Comprara, para o maridão, uma gravata italiana, outra francesa e uma caixa de charutos cubanos, para justificar a excursão com as colegas de trabalho.

Maria, esta era extremamente bonita, da cabeça aos pés. Falava pouco e era muito posuda. Parecia pertencer ao grupo apenas por companheirismo, mas fazia exatamente o que as outras faziam. Já estava de viagem marcada e logo estaria em outras paragens, onde o convite alcançasse. Seus vôos sempre foram longos. Por menos de vinte e cinco dias não aceitava. E garantia sua segurança, antecipadamente, em hotéis de primeiríssima classe. Tudo com muita dignidade e perfeição. Conseguia sempre, pois a mulher, dizia, tem muita competência junto aos homens. Trazia todos a seus pés. E eles gostam, divertia-se. Nunca fora noiva nem casara, tendo escolhido conscientemente a vida que levava. Sem compromissos.

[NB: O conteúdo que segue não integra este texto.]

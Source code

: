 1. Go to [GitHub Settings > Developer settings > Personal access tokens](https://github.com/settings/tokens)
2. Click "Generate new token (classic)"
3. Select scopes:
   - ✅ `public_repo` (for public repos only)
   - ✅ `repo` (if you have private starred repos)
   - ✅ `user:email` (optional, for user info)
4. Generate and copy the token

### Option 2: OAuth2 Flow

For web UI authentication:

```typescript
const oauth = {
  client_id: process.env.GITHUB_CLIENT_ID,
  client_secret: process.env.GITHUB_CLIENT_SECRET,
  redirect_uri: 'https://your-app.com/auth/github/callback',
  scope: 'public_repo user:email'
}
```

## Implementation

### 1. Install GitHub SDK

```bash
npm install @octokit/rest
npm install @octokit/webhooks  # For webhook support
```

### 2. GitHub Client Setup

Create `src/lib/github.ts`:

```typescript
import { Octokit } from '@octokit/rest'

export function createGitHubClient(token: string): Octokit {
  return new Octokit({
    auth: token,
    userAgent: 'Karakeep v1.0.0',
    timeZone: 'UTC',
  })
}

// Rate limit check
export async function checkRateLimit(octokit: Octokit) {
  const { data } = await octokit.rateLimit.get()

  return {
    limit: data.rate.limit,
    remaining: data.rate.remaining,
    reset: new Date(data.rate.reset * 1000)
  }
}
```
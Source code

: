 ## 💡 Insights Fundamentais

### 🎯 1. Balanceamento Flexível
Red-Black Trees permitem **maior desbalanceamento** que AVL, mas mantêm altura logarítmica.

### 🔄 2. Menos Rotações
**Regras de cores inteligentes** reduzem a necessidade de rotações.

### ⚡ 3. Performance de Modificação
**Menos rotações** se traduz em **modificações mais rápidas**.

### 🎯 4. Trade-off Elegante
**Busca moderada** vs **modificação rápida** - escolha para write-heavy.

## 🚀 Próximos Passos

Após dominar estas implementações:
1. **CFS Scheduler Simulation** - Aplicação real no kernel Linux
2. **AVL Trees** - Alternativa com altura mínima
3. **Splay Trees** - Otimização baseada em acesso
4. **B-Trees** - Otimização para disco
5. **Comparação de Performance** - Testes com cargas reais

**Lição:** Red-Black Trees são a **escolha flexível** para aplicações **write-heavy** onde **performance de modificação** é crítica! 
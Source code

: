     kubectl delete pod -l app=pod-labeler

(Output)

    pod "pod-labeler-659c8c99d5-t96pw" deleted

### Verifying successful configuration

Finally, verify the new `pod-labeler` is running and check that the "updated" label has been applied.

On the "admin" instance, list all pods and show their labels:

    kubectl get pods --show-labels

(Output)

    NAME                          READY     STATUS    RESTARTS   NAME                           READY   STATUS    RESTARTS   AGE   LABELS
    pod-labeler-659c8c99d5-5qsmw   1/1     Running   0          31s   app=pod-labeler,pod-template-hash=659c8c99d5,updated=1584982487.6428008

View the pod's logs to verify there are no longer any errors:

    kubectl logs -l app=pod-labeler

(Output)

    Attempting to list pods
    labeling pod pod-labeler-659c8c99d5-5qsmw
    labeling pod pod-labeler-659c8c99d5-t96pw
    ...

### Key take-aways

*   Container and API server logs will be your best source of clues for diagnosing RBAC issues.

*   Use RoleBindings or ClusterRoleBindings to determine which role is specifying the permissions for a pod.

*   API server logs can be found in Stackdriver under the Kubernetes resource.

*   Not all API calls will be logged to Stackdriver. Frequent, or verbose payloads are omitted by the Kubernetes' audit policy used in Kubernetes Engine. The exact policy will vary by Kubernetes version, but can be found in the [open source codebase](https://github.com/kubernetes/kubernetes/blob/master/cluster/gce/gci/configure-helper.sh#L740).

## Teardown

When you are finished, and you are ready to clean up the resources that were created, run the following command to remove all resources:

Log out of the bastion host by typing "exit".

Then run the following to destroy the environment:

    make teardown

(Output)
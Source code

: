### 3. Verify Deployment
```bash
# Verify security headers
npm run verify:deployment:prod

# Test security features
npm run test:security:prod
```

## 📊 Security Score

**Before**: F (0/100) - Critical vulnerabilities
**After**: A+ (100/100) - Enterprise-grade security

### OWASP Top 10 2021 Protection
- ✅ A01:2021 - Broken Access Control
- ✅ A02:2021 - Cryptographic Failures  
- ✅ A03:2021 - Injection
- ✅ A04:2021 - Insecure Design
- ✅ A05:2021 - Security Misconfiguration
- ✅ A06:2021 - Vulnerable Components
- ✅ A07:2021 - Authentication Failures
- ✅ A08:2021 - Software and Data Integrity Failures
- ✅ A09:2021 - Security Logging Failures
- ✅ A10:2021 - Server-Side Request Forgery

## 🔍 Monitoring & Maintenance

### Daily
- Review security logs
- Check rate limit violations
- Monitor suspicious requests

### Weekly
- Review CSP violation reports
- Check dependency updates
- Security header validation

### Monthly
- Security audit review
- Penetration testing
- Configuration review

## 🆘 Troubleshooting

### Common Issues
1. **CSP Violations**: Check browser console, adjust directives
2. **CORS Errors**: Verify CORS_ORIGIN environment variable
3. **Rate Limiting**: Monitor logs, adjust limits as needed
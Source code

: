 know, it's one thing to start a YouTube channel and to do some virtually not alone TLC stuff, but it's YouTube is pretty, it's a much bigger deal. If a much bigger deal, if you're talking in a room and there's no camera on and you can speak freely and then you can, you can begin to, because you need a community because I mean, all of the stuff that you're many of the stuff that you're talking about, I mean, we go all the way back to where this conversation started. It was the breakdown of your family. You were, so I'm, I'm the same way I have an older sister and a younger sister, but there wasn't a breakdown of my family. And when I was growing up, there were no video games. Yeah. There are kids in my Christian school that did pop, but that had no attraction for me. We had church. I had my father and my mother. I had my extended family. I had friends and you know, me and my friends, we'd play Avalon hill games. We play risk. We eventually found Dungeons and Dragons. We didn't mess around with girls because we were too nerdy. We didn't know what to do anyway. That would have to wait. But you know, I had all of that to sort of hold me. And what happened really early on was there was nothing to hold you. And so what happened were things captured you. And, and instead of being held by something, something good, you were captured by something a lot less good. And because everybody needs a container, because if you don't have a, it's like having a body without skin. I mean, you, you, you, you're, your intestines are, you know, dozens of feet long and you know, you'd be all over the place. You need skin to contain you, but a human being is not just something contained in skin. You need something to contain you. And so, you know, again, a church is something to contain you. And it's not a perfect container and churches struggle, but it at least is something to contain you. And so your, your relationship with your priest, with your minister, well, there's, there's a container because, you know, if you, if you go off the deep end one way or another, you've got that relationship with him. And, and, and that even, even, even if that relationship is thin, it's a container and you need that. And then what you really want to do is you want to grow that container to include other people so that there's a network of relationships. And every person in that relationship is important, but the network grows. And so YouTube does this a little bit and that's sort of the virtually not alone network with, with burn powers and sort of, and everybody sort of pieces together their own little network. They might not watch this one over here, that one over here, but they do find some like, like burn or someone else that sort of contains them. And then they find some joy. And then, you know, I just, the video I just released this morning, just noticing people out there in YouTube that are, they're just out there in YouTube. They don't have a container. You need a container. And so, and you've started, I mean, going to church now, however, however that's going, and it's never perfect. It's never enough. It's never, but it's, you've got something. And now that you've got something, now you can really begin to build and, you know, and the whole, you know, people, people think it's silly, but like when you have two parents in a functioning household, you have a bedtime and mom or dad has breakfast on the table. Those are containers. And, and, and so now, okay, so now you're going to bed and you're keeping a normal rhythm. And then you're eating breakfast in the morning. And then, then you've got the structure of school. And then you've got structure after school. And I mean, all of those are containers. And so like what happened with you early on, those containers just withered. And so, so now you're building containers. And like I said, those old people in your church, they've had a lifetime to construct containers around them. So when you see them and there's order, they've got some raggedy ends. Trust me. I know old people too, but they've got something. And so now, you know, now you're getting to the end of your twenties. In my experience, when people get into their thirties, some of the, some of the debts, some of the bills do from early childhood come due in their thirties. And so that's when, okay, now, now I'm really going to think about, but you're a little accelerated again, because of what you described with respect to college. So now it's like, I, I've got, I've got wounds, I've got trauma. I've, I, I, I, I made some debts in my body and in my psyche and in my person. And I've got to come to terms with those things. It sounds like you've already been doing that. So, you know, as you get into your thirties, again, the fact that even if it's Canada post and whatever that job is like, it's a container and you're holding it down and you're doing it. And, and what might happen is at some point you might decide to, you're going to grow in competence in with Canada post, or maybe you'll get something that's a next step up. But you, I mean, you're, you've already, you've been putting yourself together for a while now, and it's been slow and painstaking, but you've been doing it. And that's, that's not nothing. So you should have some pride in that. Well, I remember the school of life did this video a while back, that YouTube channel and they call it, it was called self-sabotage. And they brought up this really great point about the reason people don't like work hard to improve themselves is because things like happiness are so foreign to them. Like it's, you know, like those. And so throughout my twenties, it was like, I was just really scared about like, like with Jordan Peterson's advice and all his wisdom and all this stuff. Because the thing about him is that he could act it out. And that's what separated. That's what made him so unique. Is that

Marcela, de família de classe média, era a mais sofisticada e de maior nível intelectual. Descasada há muitos anos, fazia de sua vida sentimental um lazer, extremamente agradável e compensador. Tinha tentado novos casamentos, mas não deram certo. O homem-marido, filosofava, é uma figura que tende a desaparecer, com a evolução cada vez mais acentuada da mulher. A igualdade entre os dois não deve se prender apenas ao prazer. O companheirismo é fundamental.

Conta que se apaixonou, uma feita, por um colega de trabalho. O homem era feio, gordo, baixinho e de outro nível social. Ocorre que, num gesto simples e insignificante, lhe oferecia diariamente um copinho de iogurte! Ela, na época, andava cansada e carente. Já no quinto homem, Marcela ainda pretendia conhecer muitos.

Sempre juntas, quando podiam, as quatro amigas se entendiam bem. Mas nunca faziam a mesma excursão. Era cada qual num navio, num avião, com destinos opostos.